Hi everyone,I came across some problems about gradient update when training my network.i’m using u-net as my model,and i write a custom loss function as Dice Loss Function,

class DiceCoffLoss(nn.Module):
def __init__(self, label_of_interest=1):
super(DiceCoffLoss, self).__init__()
self.labelInterest = label_of_interest
def forward(self,prediction, segmentation ):
""" inputs are 2d arrays """
segmentation=torch.autograd.Variable(segmentation)
prediction=torch.autograd.Variable(prediction)
if prediction.shape != segmentation.shape:
raise ValueError("Shape mismatch between given arrays. prediction %s vs segmentation %s" \
% (str(prediction.shape), str(segmentation.shape)))
n_organ_seg = (segmentation==self.labelInterest).sum()
n_organ_pred= (prediction == self.labelInterest).sum()
denominator = n_organ_pred + n_organ_seg
if denominator == 0:
return torch.tensor(1.0,requires_grad=True) #mask or predected is empty of interested label
iflat = prediction.contiguous().view(-1)
tflat = segmentation.contiguous().view(-1)
organ_intersection=(iflat==self.labelInterest)*(tflat==self.labelInterest) #Subscription operator
n_organ_intersection = organ_intersection.sum()
dice = ((2.0*n_organ_intersection / denominator) )
return torch.tensor(1-dice ,requires_grad=True)

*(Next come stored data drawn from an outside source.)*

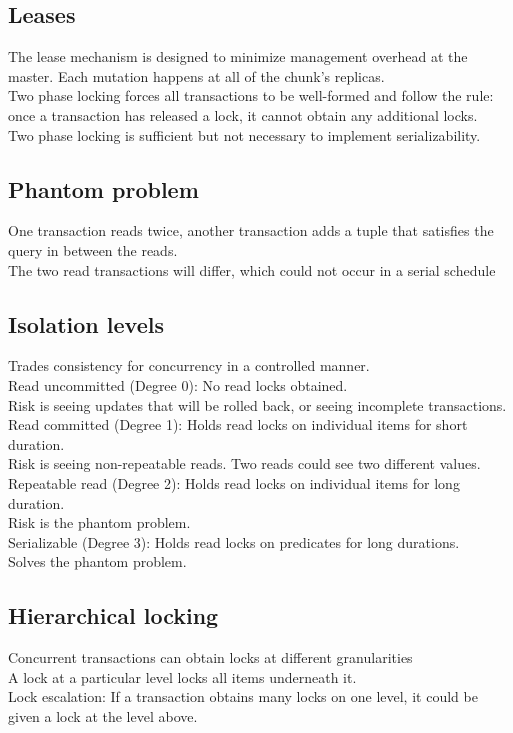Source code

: \subsection{Leases}
The lease mechanism is designed to minimize management overhead at the master.
Each mutation happens at all of the chunk's replicas. \\
Two phase locking forces all transactions to be well-formed and follow the rule: once a transaction has released a lock, it cannot obtain any additional locks.\\
Two phase locking is sufficient but not necessary to implement serializability.
\subsection{Phantom problem}
One transaction reads twice, another transaction adds a tuple that satisfies the query in between the reads. \\
The two read transactions will differ, which could not occur in a serial schedule
\subsection{Isolation levels}
Trades consistency for concurrency in a controlled manner.\\
Read uncommitted (Degree 0): No read locks obtained. \\
Risk is seeing updates that will be rolled back, or seeing incomplete transactions.\\
Read committed (Degree 1): Holds read locks on individual items for short duration. \\
Risk is seeing non-repeatable reads. Two reads could see two different values. \\
Repeatable read (Degree 2): Holds read locks on individual items for long duration. \\
Risk is the phantom problem.\\
Serializable (Degree 3): Holds read locks on predicates for long durations.\\
Solves the phantom problem.
\subsection{Hierarchical locking}
Concurrent transactions can obtain locks at different granularities\\
A lock at a particular level locks all items underneath it.\\
Lock escalation: If a transaction obtains many locks on one level, it could be given a lock at the level above.\\
\\
\\
\\
\\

i used my model with other Loss functions like nn.functional.cross_entropy everything was OK ,but when i’m using my own loss function loss.backward can not update model and model can’t train anymore.

I am still working on that and failed to figure out why the gradient didn’t update as usual. Any inspiration would be sincerely appreciated!!

In the first lines of forward you are re-wrapping your predictions and targets in new Variables.
This will detach the tensors from the computation graph, so that no information will flow back to your model.
As Variables are deprecated since 0.4.0, you don’t need to warp tensors anymore.
However, even in older versions these lines would be problematic.
Just try to remove them or do you get any error, if you just use prediction and segmentation to calculate your dice loss?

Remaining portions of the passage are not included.